Here's what I've explored:
1. **EC2 (g4dn/x86 instance)**: This was pretty straightforward. I got OCRFlux running with Docker and CUDA support. It's cost-effective for batch jobs a few times a week, but it feels wasteful to keep the instance running for sporadic tasks.
2. **Lambda (using Tesseract with custom layers)**: I found that while it works for single-page PDFs, it's pretty limiting with memory and time for larger documents, plus it lacks GPU support.
3. **EKS with GPU nodes**: Setting this up was the most complex, but it's scalable. I managed to batch process several PDFs well, but costs can ramp up with more nodes and GPU usage.
Now I'm looking for insights on:
- What offers the best cost-to-ease ratio for 500-1000 PDFs a month?
- Has anyone tried using Batch or Fargate for similar workloads?
- Also, should I consider using Textract or Comprehend for OCR? They're not ideal for my layout needs.

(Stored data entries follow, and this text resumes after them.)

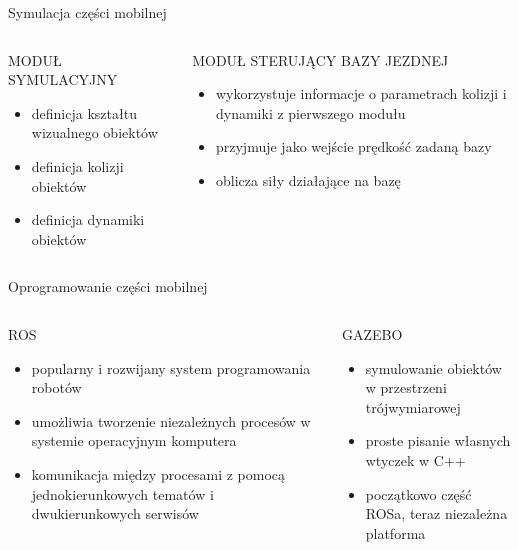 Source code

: \begin{frame}{Symulacja części mobilnej}
	\begin{columns}
		\begin{column}{0.5\textwidth}
			\begin{center}
				MODUŁ SYMULACYJNY
			\end{center}
			\begin{itemize}
				\item definicja kształtu wizualnego obiektów
				\item definicja kolizji obiektów
				\item definicja dynamiki obiektów
			\end{itemize}
			
		\end{column}
		\begin{column}{0.5\textwidth}  %
			\begin{center}
				MODUŁ STERUJĄCY BAZY JEZDNEJ
			\end{center}
			\begin{itemize}
				\item wykorzystuje informacje o parametrach kolizji i dynamiki z pierwszego modułu
				\item przyjmuje jako wejście prędkość zadaną bazy
				\item oblicza siły działające na bazę
			\end{itemize}
		\end{column}
	\end{columns}
\end{frame}

\begin{frame}{Oprogramowanie części mobilnej}
	\begin{columns}
		\begin{column}{0.5\textwidth}
			\begin{center}
				ROS
			\end{center}
			\begin{itemize}
				\item popularny i rozwijany system programowania robotów
				\item umożliwia tworzenie niezależnych procesów w systemie operacyjnym komputera
				\item komunikacja między procesami z pomocą jednokierunkowych tematów i dwukierunkowych serwisów
			\end{itemize}
			
		\end{column}
		\begin{column}{0.5\textwidth}  %
			\begin{center}
				GAZEBO
			\end{center}
			\begin{itemize}
				\item symulowanie obiektów w przestrzeni trójwymiarowej
				\item proste pisanie własnych wtyczek w C++
				\item początkowo część ROSa, teraz niezależna platforma
			\end{itemize}
		\end{column}
	\end{columns}
\end{frame}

Any advice on managing document parsing and OCR workloads efficiently on AWS would be appreciated, especially with balancing the cost of GPU parsing.
6 Answers
If you don't need GPU power, take a look at trigger.dev. They offer machines with 16 GB of RAM and queue support, which are great for single document OCR without GPU costs.
Have you thought about trying Textract or even Mistral OCR? Just curious if they could handle your different document formats.
You could try an open-source project that runs on Lambda without needing a GPU. Textractor is good for information extraction, but transitioning it to Markdown is complex. Finding a library that does this effectively would save a ton of time.
Why didn’t you consider using Amazon Textract from the beginning? It could handle the layouts you're working with more efficiently.
Have you looked into using Rekognition? It might be worth checking out for your needs!
That's a good point, I was just exploring a bunch of options to see which fit best.